## [Directions for this task]
Once the lines below holding the string "project" are counted, give that number alone.

── Data

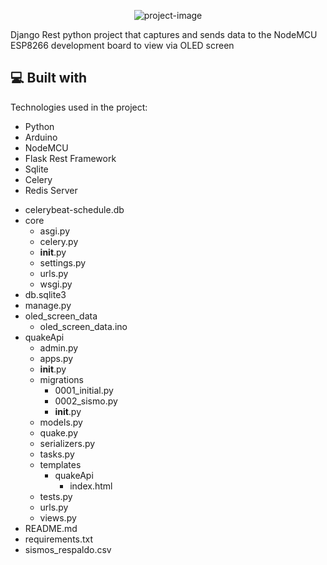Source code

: <p align="center"><img src="https://socialify.git.ci/bi0punk/oled-quake-viewer/image?language=1&amp;name=1&amp;owner=1&amp;stargazers=1&amp;theme=Light" alt="project-image"></p>

<p id="description">Django Rest python project that captures and sends data to the NodeMCU ESP8266 development board to view via OLED screen</p>

  
  
<h2>💻 Built with</h2>

Technologies used in the project:

*   Python
*   Arduino
*   NodeMCU
*   Flask Rest Framework
*   Sqlite
*   Celery
*   Redis Server

- celerybeat-schedule.db
- core
  - asgi.py
  - celery.py
  - __init__.py
  - settings.py
  - urls.py
  - wsgi.py
- db.sqlite3
- manage.py
- oled_screen_data
  - oled_screen_data.ino
- quakeApi
  - admin.py
  - apps.py
  - __init__.py
  - migrations
    - 0001_initial.py
    - 0002_sismo.py
    - __init__.py
  - models.py
  - quake.py
  - serializers.py
  - tasks.py
  - templates
    - quakeApi
      - index.html
  - tests.py
  - urls.py
  - views.py
- README.md
- requirements.txt
- sismos_respaldo.csv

────

## [Answer to the exercise]
3